Detect CPU starvation
It starts a worker thread per cpu. Each worker thread has a counter, which it atomically increments as fast as it can. Each worker gets its own counter, and they are separated by enough padding to land them on their own cache lines. This causes each worker to have its own cache line to hammer on at full speed.
Periodically, the main thread exchanges each counter with zero, and prints the value. There is no sleeping, the sleeps are disguised as waits for condition variables with a timeout, so it looks like we are doing real work the whole time on all threads.
Higher numbers are better. Ideally, it should print the same number every row.

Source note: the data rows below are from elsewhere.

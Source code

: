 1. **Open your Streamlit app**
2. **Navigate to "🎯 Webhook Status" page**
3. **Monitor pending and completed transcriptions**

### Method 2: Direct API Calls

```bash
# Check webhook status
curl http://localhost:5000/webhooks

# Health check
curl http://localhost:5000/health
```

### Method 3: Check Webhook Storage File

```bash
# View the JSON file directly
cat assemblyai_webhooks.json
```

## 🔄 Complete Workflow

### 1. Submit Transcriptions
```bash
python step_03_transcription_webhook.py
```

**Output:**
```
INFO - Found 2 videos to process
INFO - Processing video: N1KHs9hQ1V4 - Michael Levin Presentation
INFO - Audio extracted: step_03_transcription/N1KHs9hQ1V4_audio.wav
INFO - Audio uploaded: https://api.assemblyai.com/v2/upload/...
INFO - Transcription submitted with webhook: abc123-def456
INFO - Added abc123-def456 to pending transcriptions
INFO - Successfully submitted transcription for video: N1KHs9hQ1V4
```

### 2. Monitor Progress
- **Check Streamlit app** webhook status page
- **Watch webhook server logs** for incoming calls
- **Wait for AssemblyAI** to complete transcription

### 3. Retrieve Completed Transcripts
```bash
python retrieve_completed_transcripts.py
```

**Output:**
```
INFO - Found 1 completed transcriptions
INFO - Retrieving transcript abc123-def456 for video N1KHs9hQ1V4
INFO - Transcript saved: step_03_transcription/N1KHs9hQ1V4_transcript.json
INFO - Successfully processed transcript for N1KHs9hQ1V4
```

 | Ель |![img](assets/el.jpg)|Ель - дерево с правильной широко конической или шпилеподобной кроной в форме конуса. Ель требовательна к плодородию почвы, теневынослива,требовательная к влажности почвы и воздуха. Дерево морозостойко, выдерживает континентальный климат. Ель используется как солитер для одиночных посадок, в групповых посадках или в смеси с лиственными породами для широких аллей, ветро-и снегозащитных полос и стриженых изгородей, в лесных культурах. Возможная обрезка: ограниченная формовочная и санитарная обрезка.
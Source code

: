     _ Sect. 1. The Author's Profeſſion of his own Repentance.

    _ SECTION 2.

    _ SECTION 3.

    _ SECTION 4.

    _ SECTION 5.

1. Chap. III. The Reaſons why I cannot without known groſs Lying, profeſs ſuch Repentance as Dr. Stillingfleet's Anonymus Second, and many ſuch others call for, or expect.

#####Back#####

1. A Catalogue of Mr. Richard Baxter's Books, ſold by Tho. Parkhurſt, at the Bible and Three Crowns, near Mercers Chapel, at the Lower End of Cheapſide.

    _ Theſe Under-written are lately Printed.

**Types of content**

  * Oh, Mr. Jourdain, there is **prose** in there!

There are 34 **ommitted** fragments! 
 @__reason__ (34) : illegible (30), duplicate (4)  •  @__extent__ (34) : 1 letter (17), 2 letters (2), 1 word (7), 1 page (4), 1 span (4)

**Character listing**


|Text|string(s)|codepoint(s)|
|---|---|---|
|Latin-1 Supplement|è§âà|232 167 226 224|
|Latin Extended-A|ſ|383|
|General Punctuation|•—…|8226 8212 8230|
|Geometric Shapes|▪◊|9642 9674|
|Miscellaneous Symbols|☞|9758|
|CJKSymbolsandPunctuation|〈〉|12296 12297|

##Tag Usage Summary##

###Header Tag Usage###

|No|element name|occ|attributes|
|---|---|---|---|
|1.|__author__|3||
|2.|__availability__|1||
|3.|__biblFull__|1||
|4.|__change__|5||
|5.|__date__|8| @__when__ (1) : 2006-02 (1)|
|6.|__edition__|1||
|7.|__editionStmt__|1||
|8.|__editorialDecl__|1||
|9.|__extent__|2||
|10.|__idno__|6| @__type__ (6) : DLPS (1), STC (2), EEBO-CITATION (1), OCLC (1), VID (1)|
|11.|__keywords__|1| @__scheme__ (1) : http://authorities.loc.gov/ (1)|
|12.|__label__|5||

It will never be that perfect though, what you are looking for, is the number not varying very much. There is one number per cpu, it tracks them independently. There is no affinity pinning, this relies on the OS having some common sense and scheduling one busy thread per cpu. Any weirdness with scheduling or CPU imbalance will be revealed.
It is normal to see one cpu being slightly worse than all the rest on real hardware, that is probably cpu 0, and some drivers and stuff like legacy IRQ handlers are pinned there.
If you are the technical type: The numbers it prints are the number of atomic increments per second it could accomplish since the last print. It has a linear relationship with how many cycles you were scheduled by the VM host and/or OS, because there is no contention on the cache lines where the counters live. It can't trick you by lying about your cpu time or anything. We measure actual work done.